23) Altico to invest Rs. 130 crore in NCR, Mumbai projects.

  • NBFC Altico has closed two deals aggregating Rs. 130 crore in NCR and Mumbai.
  • The first investment, of Rs. 50 crore, is in Noida-based Lotus Greens Group’s residential project named Arena I. The project is part of a larger sports city development in Noida.
  • The funding proceeds will be utilized in the construction of the project. Through this transaction Altico Capital has strengthened its existing relationship with Lotus Greens. It had in the recent past funded the group for a 300-acre Sports City project in Sector-150, Noida, wherein, it invested Rs. 450 crore along with a co-lender.
  • The company has also closed a Rs. 80 crore transaction with Mumbai-based Shree Sai Group for a residential project named The Nest in Andheri West.
  • The project is being developed in a joint venture with Wadhwa Holdings.

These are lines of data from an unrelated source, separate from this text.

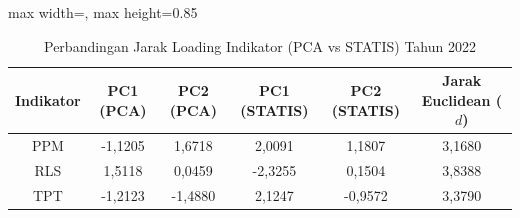 \begin{table}[H]
\centering
\caption{Perbandingan Jarak Loading Indikator (PCA vs STATIS) Tahun 2022} \label{tab:sample1jarak_loading_2022}
\begin{adjustbox}{max width=\textwidth, max height=0.85\textheight}
\begin{tabular}{|c|c|c|c|c|c|}
\hline
\textbf{Indikator} & \textbf{PC1 (PCA)} & \textbf{PC2 (PCA)} & \textbf{PC1 (STATIS)} & \textbf{PC2 (STATIS)} & \textbf{Jarak Euclidean ($d$)} \\
\hline
PPM & -1,1205 & 1,6718 & 2,0091 & 1,1807 & 3,1680 \\
RLS & 1,5118 & 0,0459 & -2,3255 & 0,1504 & 3,8388 \\
TPT & -1,2123 & -1,4880 & 2,1247 & -0,9572 & 3,3790 \\
\hline
\end{tabular}
\end{adjustbox}
\end{table}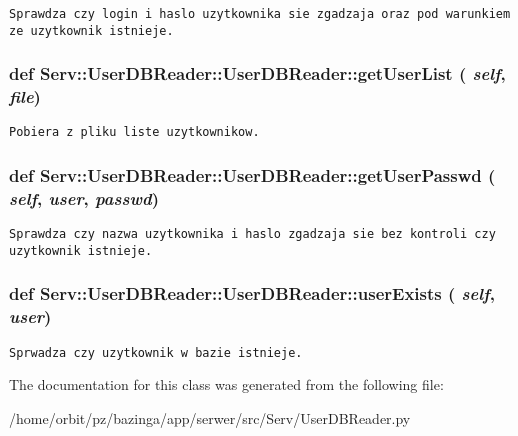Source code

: \footnotesize\begin{verbatim}Sprawdza czy login i haslo uzytkownika sie zgadzaja oraz pod warunkiem ze uzytkownik istnieje.\end{verbatim}
\normalsize
 \hypertarget{class_serv_1_1_user_d_b_reader_1_1_user_d_b_reader_84890922ae8efd8ecec178874ec296f6}{
\subsubsection[{getUserList}]{\setlength{\rightskip}{0pt plus 5cm}def Serv::UserDBReader::UserDBReader::getUserList ( {\em self}, \/   {\em file})}}
\label{class_serv_1_1_user_d_b_reader_1_1_user_d_b_reader_84890922ae8efd8ecec178874ec296f6}




\footnotesize\begin{verbatim}Pobiera z pliku liste uzytkownikow.\end{verbatim}
\normalsize
 \hypertarget{class_serv_1_1_user_d_b_reader_1_1_user_d_b_reader_d77c35dbbb9ddf154ab8809463a254c0}{
\subsubsection[{getUserPasswd}]{\setlength{\rightskip}{0pt plus 5cm}def Serv::UserDBReader::UserDBReader::getUserPasswd ( {\em self}, \/   {\em user}, \/   {\em passwd})}}
\label{class_serv_1_1_user_d_b_reader_1_1_user_d_b_reader_d77c35dbbb9ddf154ab8809463a254c0}




\footnotesize\begin{verbatim}Sprawdza czy nazwa uzytkownika i haslo zgadzaja sie bez kontroli czy uzytkownik istnieje.\end{verbatim}
\normalsize
 \hypertarget{class_serv_1_1_user_d_b_reader_1_1_user_d_b_reader_e3a006e064956d5d09ad1bcaa4c3315f}{
\subsubsection[{userExists}]{\setlength{\rightskip}{0pt plus 5cm}def Serv::UserDBReader::UserDBReader::userExists ( {\em self}, \/   {\em user})}}
\label{class_serv_1_1_user_d_b_reader_1_1_user_d_b_reader_e3a006e064956d5d09ad1bcaa4c3315f}




\footnotesize\begin{verbatim}Sprwadza czy uzytkownik w bazie istnieje.\end{verbatim}
\normalsize
 

The documentation for this class was generated from the following file:\begin{CompactItemize}
\item 
/home/orbit/pz/bazinga/app/serwer/src/Serv/UserDBReader.py\end{CompactItemize}

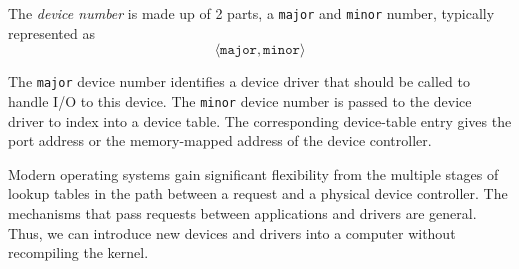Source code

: \begin{definition}\label{def:Device_Number}
  The \emph{device number} is made up of 2 parts, a \texttt{major} and \texttt{minor} number, typically represented as
  \begin{equation*}
    \langle \mathtt{major}, \mathtt{minor} \rangle
  \end{equation*}

  The \texttt{major} device number identifies a device driver that should be called to handle I/O to this device.
  The \texttt{minor} device number  is passed to the device driver to index into a device table.
  The corresponding device-table entry gives the port address or the memory-mapped address of the device controller.
\end{definition}

Modern operating systems gain significant flexibility from the multiple stages of lookup tables in the path between a request and a physical device controller.
The mechanisms that pass requests between applications and drivers are general.
Thus, we can introduce new devices and drivers into a computer without recompiling the kernel.

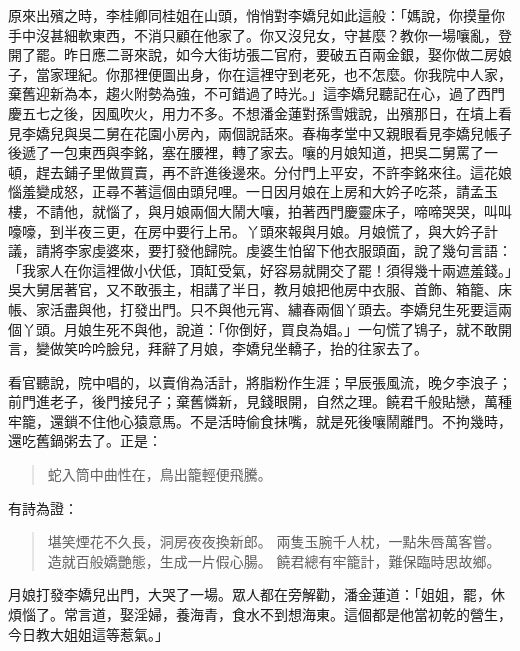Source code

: 原來出殯之時，李桂卿同桂姐在山頭，悄悄對李嬌兒如此這般：「媽說，你摸量你手中沒甚細軟東西，不消只顧在他家了。你又沒兒女，守甚麼？教你一場嚷亂，登開了罷。昨日應二哥來說，如今大街坊張二官府，要破五百兩金銀，娶你做二房娘子，當家理紀。你那裡便圖出身，你在這裡守到老死，也不怎麼。你我院中人家，棄舊迎新為本，趨火附勢為強，不可錯過了時光。」這李嬌兒聽記在心，過了西門慶五七之後，因風吹火，用力不多。不想潘金蓮對孫雪娥說，出殯那日，在墳上看見李嬌兒與吳二舅在花園小房內，兩個說話來。春梅孝堂中又親眼看見李嬌兒帳子後遞了一包東西與李銘，塞在腰裡，轉了家去。嚷的月娘知道，把吳二舅罵了一頓，趕去鋪子里做買賣，再不許進後邊來。分付門上平安，不許李銘來往。這花娘惱羞變成怒，正尋不著這個由頭兒哩。一日因月娘在上房和大妗子吃茶，請孟玉樓，不請他，就惱了，與月娘兩個大鬧大嚷，拍著西門慶靈床子，啼啼哭哭，叫叫嚎嚎，到半夜三更，在房中要行上吊。丫頭來報與月娘。月娘慌了，與大妗子計議，請將李家虔婆來，要打發他歸院。虔婆生怕留下他衣服頭面，說了幾句言語：「我家人在你這裡做小伏低，頂缸受氣，好容易就開交了罷！須得幾十兩遮羞錢。」吳大舅居著官，又不敢張主，相講了半日，教月娘把他房中衣服、首飾、箱籠、床帳、家活盡與他，打發出門。只不與他元宵、繡春兩個丫頭去。李嬌兒生死要這兩個丫頭。月娘生死不與他，說道：「你倒好，買良為娼。」一句慌了鴇子，就不敢開言，變做笑吟吟臉兒，拜辭了月娘，李嬌兒坐轎子，抬的往家去了。

看官聽說，院中唱的，以賣俏為活計，將脂粉作生涯；早辰張風流，晚夕李浪子；前門進老子，後門接兒子；棄舊憐新，見錢眼開，自然之理。饒君千般貼戀，萬種牢籠，還鎖不住他心猿意馬。不是活時偷食抹嘴，就是死後嚷鬧離門。不拘幾時，還吃舊鍋粥去了。正是：
\begin{quote}
蛇入筒中曲性在，鳥出籠輕便飛騰。
\end{quote}
有詩為證：
\begin{quote}
堪笑煙花不久長，洞房夜夜換新郎。
兩隻玉腕千人枕，一點朱唇萬客嘗。
造就百般嬌艷態，生成一片假心腸。
饒君總有牢籠計，難保臨時思故鄉。
\end{quote}

月娘打發李嬌兒出門，大哭了一場。眾人都在旁解勸，潘金蓮道：「姐姐，罷，休煩惱了。常言道，娶淫婦，養海青，食水不到想海東。這個都是他當初乾的營生，今日教大姐姐這等惹氣。」

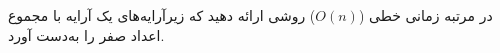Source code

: در مرتبه زمانی خطی ($O(n)$) روشی ارائه دهید که زیرآرایه‌های یک آرایه با مجموع اعداد صفر را به‌دست آورد.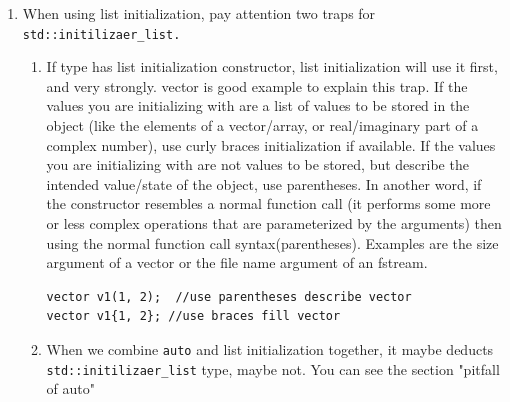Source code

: \documentclass[a4paper,11pt,twoside]{book}
\begin{document}
\begin{itemize}
\begin{enumerate}
		\item When using list initialization, pay attention two traps for \texttt{std::initilizaer\_list.} 
		\begin{enumerate}
			\item If type has list initialization constructor, list initialization will use it first, and very strongly. vector is good example to explain this trap.  If the values you are initializing with are a list of values to be stored in the object (like the elements of a vector/array, or real/imaginary part of a complex number), use curly braces initialization if available.  If the values you are initializing with are not values to be stored, but describe the intended value/state of the object, use parentheses. In another word, if the constructor resembles a normal function call (it performs some more or less complex operations that are parameterized by the arguments) then using the normal function call syntax(parentheses). Examples are the size argument of a vector or the file name argument of an fstream.
\begin{lstlisting}
vector v1(1, 2);  //use parentheses describe vector 
vector v1{1, 2}; //use braces fill vector
\end{lstlisting}			
			
			\item When we combine \texttt{auto} and list initialization together, it maybe deducts \\ \texttt{std::initilizaer\_list} type, maybe not.  You can see the section "pitfall of auto" 
		\end{enumerate}
	\end{enumerate}
	

\end{itemize}
\end{document}

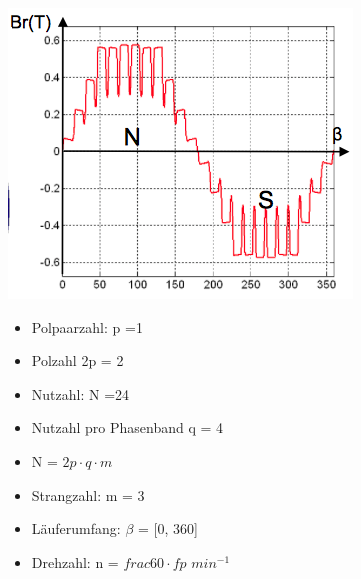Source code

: \begin{minipage}{0.3 \linewidth}
\includegraphics[width = \linewidth]{./Pics/VL89/Grundbegriff}
\end{minipage}
\begin{minipage}{0.7 \linewidth}
\begin{itemize}
\item Polpaarzahl: p =1
\item Polzahl 2p = 2
\item Nutzahl: N =24
\item Nutzahl pro Phasenband q = 4
\item N = $2p \cdot q \cdot m$
\item Strangzahl: m = 3
\item Läuferumfang: $\beta$ = [0, 360]
\item Drehzahl: n = $frac{60 \cdot f}{p}$ $min^{-1}$ 
\end{itemize}
\end{minipage}

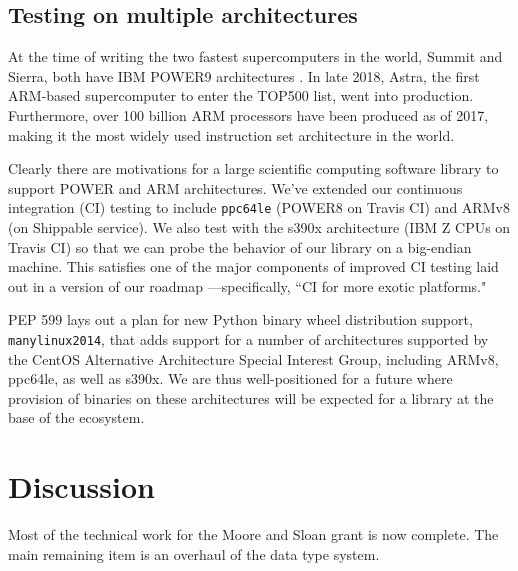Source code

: \subsection*{Testing on multiple architectures}

At the time of writing the two fastest supercomputers in the
world, Summit and Sierra, both have IBM POWER9 architectures
\cite{top500nov2019}. In late 2018, Astra, the first ARM-based
supercomputer to enter the TOP500 list, went into production\cite{
astra-wiki}. Furthermore, over 100 billion ARM processors have been
produced as of 2017\cite{arm-architecture}, making it the most 
widely used instruction set architecture in the world.

Clearly there are motivations for a large scientific computing
software library to support POWER and ARM architectures. We've extended
our continuous integration (CI) testing to include \texttt{ppc64le}
(POWER8 on Travis CI) and ARMv8 (on Shippable service). We also test
with the s390x architecture (IBM Z CPUs on Travis CI) so that we
can probe the behavior of our library on a big-endian machine.
This satisfies one of the major components of
improved CI testing laid out in a version of our roadmap
\cite{numpy-roadmap}---specifically, ``CI for more exotic
platforms."

PEP 599\cite{PEP599} lays out a plan for new Python binary wheel
distribution support, \texttt{manylinux2014}, that adds
support for a number of architectures supported by the CentOS
Alternative Architecture Special Interest Group, including
ARMv8, ppc64le, as well as s390x. We are thus well-positioned
for a future where provision of binaries on these architectures
will be expected for a library at the base of the ecosystem.


\section*{Discussion}


Most of the technical work for the Moore and Sloan grant is now complete.
The main remaining item is an overhaul of the data type system.


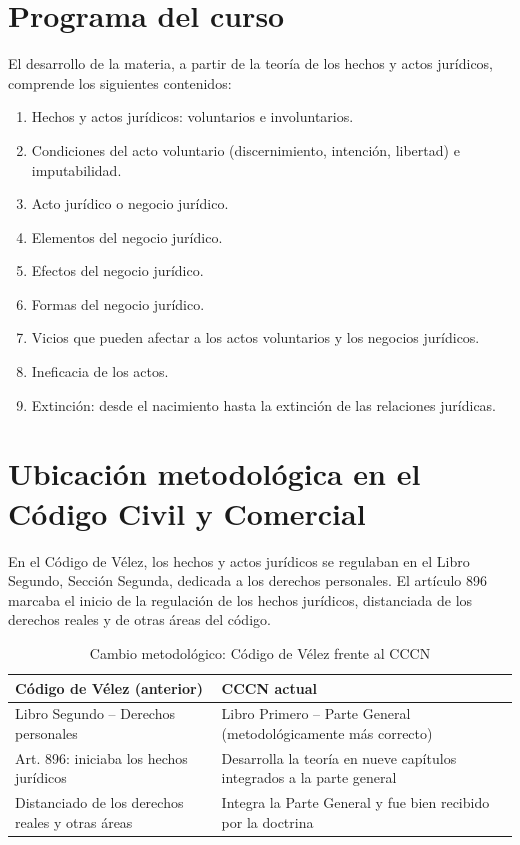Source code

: \documentclass[12pt,oneside]{book}
\begin{document}
\section{Programa del curso}

El desarrollo de la materia, a partir de la teoría de los hechos y actos jurídicos, comprende los siguientes contenidos:

\begin{enumerate}
    \item Hechos y actos jurídicos: voluntarios e involuntarios.
    \item Condiciones del acto voluntario (discernimiento, intención, libertad) e imputabilidad.
    \item Acto jurídico o negocio jurídico.
    \item Elementos del negocio jurídico.
    \item Efectos del negocio jurídico.
    \item Formas del negocio jurídico.
    \item Vicios que pueden afectar a los actos voluntarios y los negocios jurídicos.
    \item Ineficacia de los actos.
    \item Extinción: desde el nacimiento hasta la extinción de las relaciones jurídicas.
\end{enumerate}

\section{Ubicación metodológica en el Código Civil y Comercial}

En el Código de Vélez, los hechos y actos jurídicos se regulaban en el Libro Segundo, Sección Segunda, dedicada a los derechos personales. El artículo 896 marcaba el inicio de la regulación de los hechos jurídicos, distanciada de los derechos reales y de otras áreas del código.

\begin{table}[H]
\centering
\caption{Cambio metodológico: Código de Vélez frente al CCCN}
\begin{tabularx}{\textwidth}{X X}
\toprule
\textbf{Código de Vélez (anterior)} & \textbf{CCCN actual} \\
\midrule
Libro Segundo -- Derechos personales & Libro Primero -- Parte General (metodológicamente más correcto) \\
Art. 896: iniciaba los hechos jurídicos & Desarrolla la teoría en nueve capítulos integrados a la parte general \\
Distanciado de los derechos reales y otras áreas & Integra la Parte General y fue bien recibido por la doctrina \\
\bottomrule
\end{tabularx}
\end{table}
\end{document}
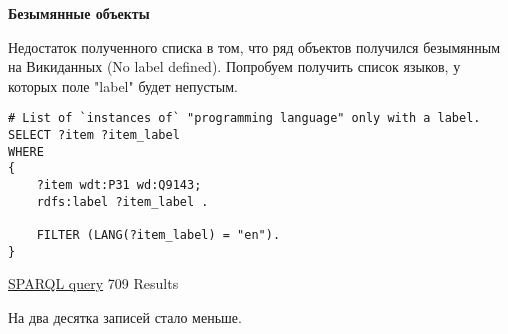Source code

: \textbf{Безымянные объекты}

Недостаток полученного списка в том, что ряд объектов получился безымянным на Викиданных (No label defined). Попробуем получить список языков, у которых поле "label" будет непустым.

\begin{lstlisting}[language=SPARQL]
# List of `instances of` "programming language" only with a label.
SELECT ?item ?item_label
WHERE
{
    ?item wdt:P31 wd:Q9143; 
    rdfs:label ?item_label . 

    FILTER (LANG(?item_label) = "en").
}
\end{lstlisting}

\href{https://query.wikidata.org/#%23List%20of%20%60instances%20of%60%20%22programming%20language%22%20only%20with%20a%20label.%0ASELECT%20%3Fitem%20%3Fitem_label%0AWHERE%0A%7B%0A%20%20%20%20%3Fitem%20wdt%3AP31%20wd%3AQ9143%0A%20%20%20%20%3B%20rdfs%3Alabel%20%3Fitem_label%20.%20%0A%0A%20%20%20%20FILTER%20%28LANG%28%3Fitem_label%29%20%3D%20%22en%22%29%20.%20%0A%7D}{SPARQL query} 709 Results

На два десятка записей стало меньше.
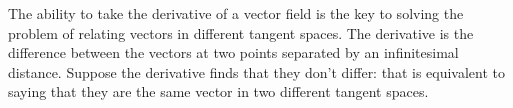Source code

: The ability to take the derivative of a vector field is the key to solving the problem of relating vectors in different tangent spaces. The derivative is the difference between the vectors at two points separated by an infinitesimal distance. Suppose the derivative finds that they don't differ: that is equivalent to saying that they are the same vector in two different tangent spaces.
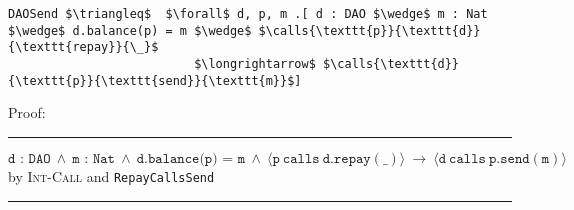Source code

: \documentclass[12pt]{article}
\newcommand\calls[4]{\langle #1\ \texttt{calls}\ #2.#3(#4) \rangle}
\numberwithin{case}{lemma}
\numberwithin{case}{theorem}
\numberwithin{subcase}{case}
\begin{document}
\begin{lstlisting}[mathescape=true]
DAOSend $\triangleq$  $\forall$ d, p, m .[ d : DAO $\wedge$ m : Nat $\wedge$ d.balance(p) = m $\wedge$ $\calls{\texttt{p}}{\texttt{d}}{\texttt{repay}}{\_}$
                          $\longrightarrow$ $\calls{\texttt{d}}{\texttt{p}}{\texttt{send}}{\texttt{m}}$]
\end{lstlisting}
Proof:
\vspace{3mm}
\footnotesize
\hrule
\vspace{3mm}
$$
	\texttt{d : DAO}\ \wedge\ \texttt{m : Nat}\ \wedge\ \texttt{d.balance(p) = m}\ \wedge\ \calls{\texttt{p}}{\texttt{d}}{\texttt{repay}}{\_}\
                          \longrightarrow\ \calls{\texttt{d}}{\texttt{p}}{\texttt{send}}{\texttt{m}}
$$
\normalsize
\hfill by \textsc{Int-Call} and \texttt{RepayCallsSend}
\hrule
\vspace{3mm}
\end{document}
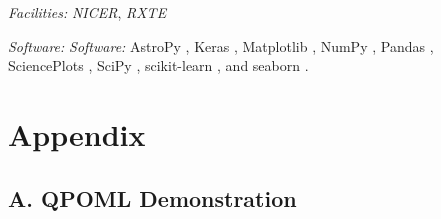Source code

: \documentclass[fleqn,usenatbib,twocolumn]{mnras}%
\begin{document}
\noindent \textit{Facilities:} \textit{NICER}, \textit{RXTE}

\noindent \textit{Software:} \textit{Software:} AstroPy \citep{astropy1,astropy2}, Keras \citep{keras}, Matplotlib \citep{Hunter2007}, NumPy \citep{numpy}, Pandas \citep{pandas}, SciencePlots \citep{SciencePlots}, SciPy \citep{Virtanen2020}, scikit-learn \citep{scikit-learn}, and seaborn \citep{Waskom2021}.

%


\section*{Appendix}
\subsection*{A. QPOML Demonstration} \label{appendix:A}
\newpage
\end{document}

Shree Sai will use the proceeds of the funding to refinance existing debt and to finish project construction.


24) IDBI Bank posts loss of Rs. 1,736 crore in Q4 as loan loss provision surges.

  • Huge loan loss provisioning led IDBI Bank to report a loss of Rs. 1,736 crore in the fourth quarter ended 2016, as against a profit of Rs. 546 crore in the year-ago period.
  • In the preceding quarter, the government-owned bank had reported a loss of Rs. 2,184 crore.

Full-year loss:

  1. In the financial year ended 2016, the bank logged a loss of Rs. 3,665 crore (against Rs. 873 crore profit in the previous year).
  2. Loan loss provisions in the reporting quarter jumped to Rs. 4,275 crore (Rs. 1,393 crore).
  3. Net interest income (the difference between interest earned and interest expended) was down 14 per cent at Rs. 1,428 crore (Rs. 1,660 crore).
  4. Net interest margin edged lower to 1.67 per cent (2.10 per cent).

25) World Bank launches $500 million insurance fund to fight pandemics.

  • The World Bank was launching a $500 million, fast-disbursing insurance fund to combat deadly pandemics in poor countries, creating the world`s first insurance market for pandemic risk.
  • Japan has committed the first $50 million towards the facility, which will combine funding from reinsurance markets with the proceeds of a new type of World Bank-issued high-yield pandemic.
  • In the event of a pandemic outbreak, the facility will release funds quickly to affected poor countries and qualified international first-responder agencies.